• EXERCISE DESCRIPTION
Reproduce verbatim the lines of the material below, starting at the line with "## 2.2.2 - 2019-06-24" and ending at the line with "## 2.1.12 - 2018-06-01", both inclusive; skip the rest.
* * * * * * *
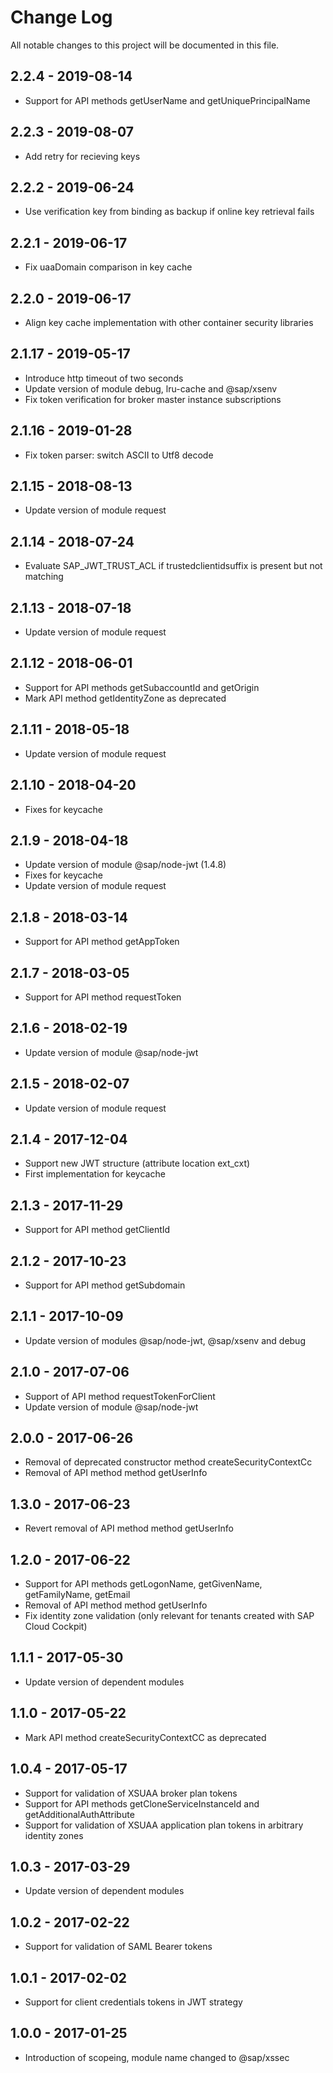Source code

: # Change Log
All notable changes to this project will be documented in this file.

## 2.2.4 - 2019-08-14

 - Support for API methods getUserName and getUniquePrincipalName
 
## 2.2.3 - 2019-08-07

- Add retry for recieving keys

## 2.2.2 - 2019-06-24

- Use verification key from binding as backup if online key retrieval fails

## 2.2.1 - 2019-06-17

- Fix uaaDomain comparison in key cache

## 2.2.0 - 2019-06-17

- Align key cache implementation with other container security libraries

## 2.1.17 - 2019-05-17

- Introduce http timeout of two seconds
- Update version of module debug, lru-cache and @sap/xsenv
- Fix token verification for broker master instance subscriptions

## 2.1.16 - 2019-01-28

- Fix token parser: switch ASCII to Utf8 decode

## 2.1.15 - 2018-08-13

- Update version of module request

## 2.1.14 - 2018-07-24

- Evaluate SAP_JWT_TRUST_ACL if trustedclientidsuffix is present but not matching

## 2.1.13 - 2018-07-18

- Update version of module request

## 2.1.12 - 2018-06-01

- Support for API methods getSubaccountId and getOrigin
- Mark API method getIdentityZone as deprecated

## 2.1.11 - 2018-05-18

- Update version of module request

## 2.1.10 - 2018-04-20

- Fixes for keycache

## 2.1.9 - 2018-04-18

- Update version of module @sap/node-jwt (1.4.8)
- Fixes for keycache
- Update version of module request

## 2.1.8 - 2018-03-14

- Support for API method getAppToken

## 2.1.7 - 2018-03-05

- Support for API method requestToken

## 2.1.6 - 2018-02-19

- Update version of module @sap/node-jwt

## 2.1.5 - 2018-02-07

- Update version of module request

## 2.1.4 - 2017-12-04

- Support new JWT structure (attribute location ext_cxt)
- First implementation for keycache

## 2.1.3 - 2017-11-29

- Support for API method getClientId

## 2.1.2 - 2017-10-23

- Support for API method getSubdomain

## 2.1.1 - 2017-10-09

- Update version of modules @sap/node-jwt, @sap/xsenv and debug

## 2.1.0 - 2017-07-06

- Support of API method requestTokenForClient
- Update version of module @sap/node-jwt

## 2.0.0 - 2017-06-26

- Removal of deprecated constructor method createSecurityContextCc
- Removal of API method method getUserInfo

## 1.3.0 - 2017-06-23

- Revert removal of API method method getUserInfo

## 1.2.0 - 2017-06-22

- Support for API methods getLogonName, getGivenName, getFamilyName, getEmail
- Removal of API method method getUserInfo
- Fix identity zone validation (only relevant for tenants created with SAP Cloud Cockpit)

## 1.1.1 - 2017-05-30
- Update version of dependent modules

## 1.1.0 - 2017-05-22
- Mark API method createSecurityContextCC as deprecated

## 1.0.4 - 2017-05-17

- Support for validation of XSUAA broker plan tokens
- Support for API methods getCloneServiceInstanceId and getAdditionalAuthAttribute
- Support for validation of XSUAA application plan tokens in arbitrary identity zones

## 1.0.3 - 2017-03-29

- Update version of dependent modules

## 1.0.2 - 2017-02-22

- Support for validation of SAML Bearer tokens

## 1.0.1 - 2017-02-02

- Support for client credentials tokens in JWT strategy

## 1.0.0 - 2017-01-25

- Introduction of scopeing, module name changed to @sap/xssec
* * * * * * *
• RESULT
## 2.2.2 - 2019-06-24

- Use verification key from binding as backup if online key retrieval fails

## 2.2.1 - 2019-06-17

- Fix uaaDomain comparison in key cache

## 2.2.0 - 2019-06-17

- Align key cache implementation with other container security libraries

## 2.1.17 - 2019-05-17

- Introduce http timeout of two seconds
- Update version of module debug, lru-cache and @sap/xsenv
- Fix token verification for broker master instance subscriptions

## 2.1.16 - 2019-01-28

- Fix token parser: switch ASCII to Utf8 decode

## 2.1.15 - 2018-08-13

- Update version of module request

## 2.1.14 - 2018-07-24

- Evaluate SAP_JWT_TRUST_ACL if trustedclientidsuffix is present but not matching

## 2.1.13 - 2018-07-18

- Update version of module request

## 2.1.12 - 2018-06-01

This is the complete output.